Flatten the hierarchy and de-normalise the table, making reporting easier - simple select statement.
Have one log table and have a record for each change making reporting harder but more flexible to changes.
I am currently leaning towards option 1.
I have to talk to this subject even though it's old.
It is usually a poor idea to have only one audit table as you will create locking problems in the database as everything hits that table. Use separate audit tables for each table.
It is also a poor idea to have the application do the auditing. Audit must be done at the database level or you risk losing some of the information.
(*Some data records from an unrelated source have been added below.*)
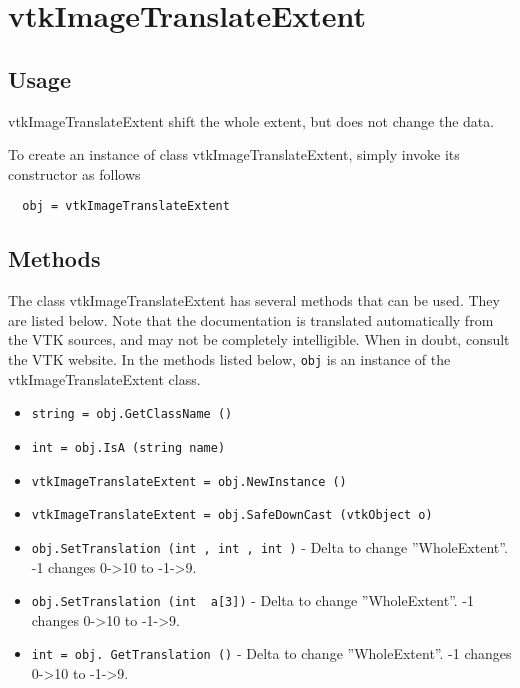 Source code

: \section{vtkImageTranslateExtent}

\subsection{Usage}

 vtkImageTranslateExtent  shift the whole extent, but does not
 change the data.

To create an instance of class vtkImageTranslateExtent, simply
invoke its constructor as follows
\begin{verbatim}
  obj = vtkImageTranslateExtent
\end{verbatim}
\subsection{Methods}

The class vtkImageTranslateExtent has several methods that can be used.
  They are listed below.
Note that the documentation is translated automatically from the VTK sources,
and may not be completely intelligible.  When in doubt, consult the VTK website.
In the methods listed below, \verb|obj| is an instance of the vtkImageTranslateExtent class.
\begin{itemize}
\item  \verb|string = obj.GetClassName ()|

\item  \verb|int = obj.IsA (string name)|

\item  \verb|vtkImageTranslateExtent = obj.NewInstance ()|

\item  \verb|vtkImageTranslateExtent = obj.SafeDownCast (vtkObject o)|

\item  \verb|obj.SetTranslation (int , int , int )| -  Delta to change ''WholeExtent''. -1 changes 0->10 to -1->9.

\item  \verb|obj.SetTranslation (int  a[3])| -  Delta to change ''WholeExtent''. -1 changes 0->10 to -1->9.

\item  \verb|int = obj. GetTranslation ()| -  Delta to change ''WholeExtent''. -1 changes 0->10 to -1->9.

\end{itemize}
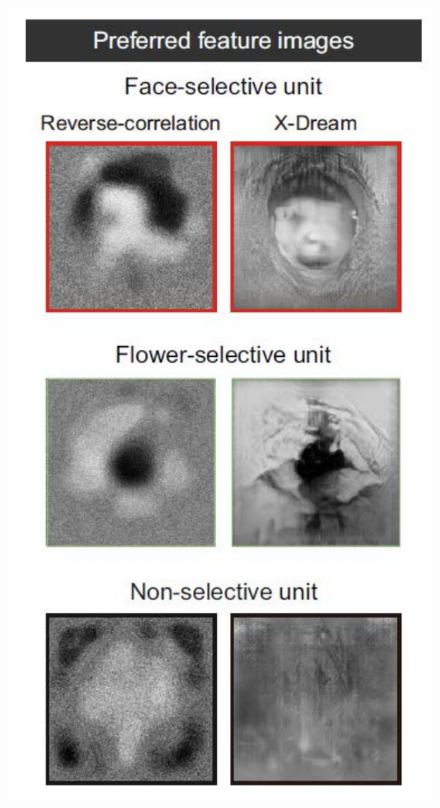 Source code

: \documentclass[sn-mathphys]{sn-jnl}%
\theoremstyle{thmstyleone}%
\theoremstyle{thmstyletwo}%
\theoremstyle{thmstylethree}%
\begin{document}
\begin{figure}[htbp]
	\centering
	
	\subfigure%
	{
		\begin{minipage}[t]{0.8\linewidth}
			\centering
			\includegraphics[width=1.0\textwidth]{figs/fig_2_c.pdf}
		\end{minipage}%
	}%
	

\end{figure}
\end{document}
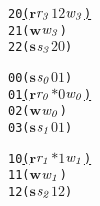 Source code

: \newsavebox{\boxthree}
\begin{lrbox}{\boxthree}
\begin{minipage}[t]{0.65\linewidth}
\large
\begin{alltt}
20 \underline{(\(\mathbf{r}\) \(\mathit{r\sb{3}}\) \(\mathit{1 2}\) \(\mathit{w\sb{3}}\))}
21 (\(\mathbf{w}\) \(\mathit{w\sb{3}}\))
22 (\(\mathbf{s}\) \(\mathit{s\sb{3}}\) \(\mathit{2 0}\))
\end{alltt}
\end{minipage}
\end{lrbox}


\newcommand\examplefigthree{
\begin{figure*}[tb]
\begin{center}
\setlength{\tabcolsep}{2pt}
\begin{tabular}[t]{c|c|c}
$p_0$ & $p_1$ & $p_2$ \\
\hline
\scalebox{0.8}{\usebox{\boxone}}&
\scalebox{0.8}{\usebox{\boxtwo}} &
\scalebox{0.8}{\usebox{\boxthree}}\\
\end{tabular}
\end{center}
\caption{A deadlock caused by circular dependency in messages.}
\label{fig:deadlock2}
\end{figure*}
}


\newsavebox{\boxoneno}
\begin{lrbox}{\boxoneno}
\begin{minipage}[t]{0.65\linewidth}
\large
\begin{alltt}
00 (\(\mathbf{s}\) \(\mathit{s\sb{0}}\) \(\mathit{0 1}\))
01 \underline{(\(\mathbf{r}\) \(\mathit{r\sb{0}}\) \(\mathit{\ast 0}\) \(\mathit{w\sb{0}}\))}
02 (\(\mathbf{w}\) \(\mathit{w\sb{0}}\))
03 (\(\mathbf{s}\) \(\mathit{s\sb{1}}\) \(\mathit{0 1}\))
\end{alltt}
\end{minipage}
\end{lrbox}

\newsavebox{\boxtwono}
\begin{lrbox}{\boxtwono}
\begin{minipage}[t]{0.65\linewidth}
\large
\begin{alltt}
10 \underline{(\(\mathbf{r}\) \(\mathit{r\sb{1}}\) \(\mathit{\ast 1}\) \(\mathit{w\sb{1}}\))}
11 (\(\mathbf{w}\) \(\mathit{w\sb{1}}\))
12 (\(\mathbf{s}\) \(\mathit{s\sb{2}}\) \(\mathit{1 2}\))
\end{alltt}
\end{minipage}
\end{lrbox}

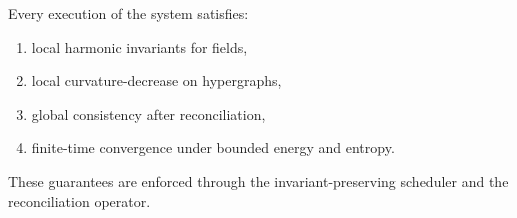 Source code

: Every execution of the system satisfies:

\begin{enumerate}
\item local harmonic invariants for fields,
\item local curvature-decrease on hypergraphs,
\item global consistency after reconciliation,
\item finite-time convergence under bounded energy and entropy.
\end{enumerate}

These guarantees are enforced through the invariant-preserving scheduler and the reconciliation operator.


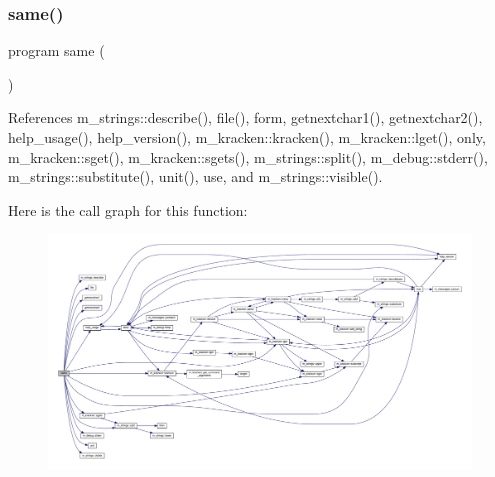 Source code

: \subsubsection{\texorpdfstring{same()}{same()}}
{\footnotesize\ttfamily program same (\begin{DoxyParamCaption}{ }\end{DoxyParamCaption})}



References m\+\_\+strings\+::describe(), file(), form, getnextchar1(), getnextchar2(), help\+\_\+usage(), help\+\_\+version(), m\+\_\+kracken\+::kracken(), m\+\_\+kracken\+::lget(), only, m\+\_\+kracken\+::sget(), m\+\_\+kracken\+::sgets(), m\+\_\+strings\+::split(), m\+\_\+debug\+::stderr(), m\+\_\+strings\+::substitute(), unit(), use, and m\+\_\+strings\+::visible().

Here is the call graph for this function\+:
\nopagebreak
\begin{figure}[H]
\begin{center}
\leavevmode
\includegraphics[width=350pt]{__cmp_8f90_a099b4c5d750b7bb116895dc4fca1bf38_cgraph}
\end{center}
\end{figure}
Data does not change only from applications in most databases; no one is going to change the prices of all their products one at a time from the user interface when you need a 10% increase to all 10,000,000 of them. Auditing should capture all changes not just some of them. This should be done in a trigger in most databases (SQL server 2008 has a built in auditing function). Some of the worst potential possible changes (employees committing fraud or wanting to maliciously destroy data) also are frequently from places other than the application especially if you allow table level access to users (Which you should not do in any financial database or one that contains personal information). Auditing from the application won't catch this. Developers often forget that in protecting their data, outside sources are not the only threat.
An audit log is basically a chronological list of events that occurred, who performed these events, and what the events were.
I think a flat view would be better as it can be easily ordered and queried. So I'm leaning more towards your option #2/#3.
Include things like the transaction type, the time, the user id, a description of what's changed, and other pertinent information related to your product.
You can also add things to your product over time and you won't need to continually modify your audit log module.
If it's for auditing purposes I'd use a true append-only medium rather than a table/tables in the same db.
You suggest it's for change history purposes - in which case I would restructure your application/db to record the actual events in the first place rather than just the current state.
I would go with (2) and (3): create a single table for all Audit entries.
A flat view is good, provided the extra work flattening does not impact performance.
You could look into an AOP framework to help with this. It would allow you to inject logging functionality at the beginning or end of any/all methods. If you go down this road, it might help define what would make sense for storing the log data.